Increasing concentrations of various drugs were added to 100 μg/ml MsbA–MIANS in 0.05% (w/v) DM buffer at 23 °C. The fluorescence emission was monitored at 420 nm (λ_ex=322 nm). The percent quenching of MsbA–MIANS fluorescence (ΔF/F₀×100) was calculated relative to the fluorescence in the absence of drugs. The continuous line represents the best computer-generated fit of the data points to an equation describing interaction with a single type of binding site, and were used to estimate the K_d of binding. (A) quercetin, (B) valinomycin, (C) verapamil and (D) vinblastine. Data points are the means±S.D. (n=3).

Figure 8. Quenching of MsbA–MIANS fluorescence by nucleotides

Increasing concentrations of nucleotides were added to 100 μg/ml MsbA–MIANS in 0.05% (w/v) DM buffer at 23 °C (with exception of ATP, which was added to MsbA at 10 °C to prevent ATP hydrolysis). The fluorescence emission was monitored at 420 nm (λ_ex=322 nm). The percent quenching of MsbA–MIANS fluorescence (ΔF/F₀×100) was calculated relative to the fluorescence in the absence of nucleotides. The continuous line represents the best computer-generated fit of the data points to an equation describing interaction with a single type of binding site, and were used to estimate the K_d of binding. (A) ATP, (B) AMP, (C) ADP and (D) ATP[S] (ATPγS). Data points are the means±S.D. (n=3).

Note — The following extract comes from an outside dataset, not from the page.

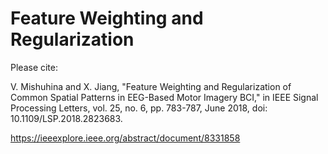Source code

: # Feature Weighting and Regularization

Please cite:

V. Mishuhina and X. Jiang, "Feature Weighting and Regularization of Common Spatial Patterns in EEG-Based Motor Imagery BCI," in IEEE Signal Processing Letters, vol. 25, no. 6, pp. 783-787, June 2018, doi: 10.1109/LSP.2018.2823683.

https://ieeexplore.ieee.org/abstract/document/8331858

Figure 9. Sequential binding of lipid A, daunorubicin and nucleotides to MsbA

Dual sequential titrations of MsbA–MIANS in 0.05% DM buffer with lipid A, daunorubicin and p[NH]ppA (AMP-PNP) were performed at 23 °C, with fluorescence emission monitored at 420 nm (λ_ex=322 nm). Titration with (A) lipid A and then daunorubicin, (B) daunorubicin and then lipid A, (C) p[NH]ppA and then lipid A, (D) lipid A and then p[NH]ppA. The continuous lines represent the best computer-generated fit of the data points to an equation describing interaction with a single type of binding site, and were used to estimate the K_d of binding. Data points are the means of three experiments.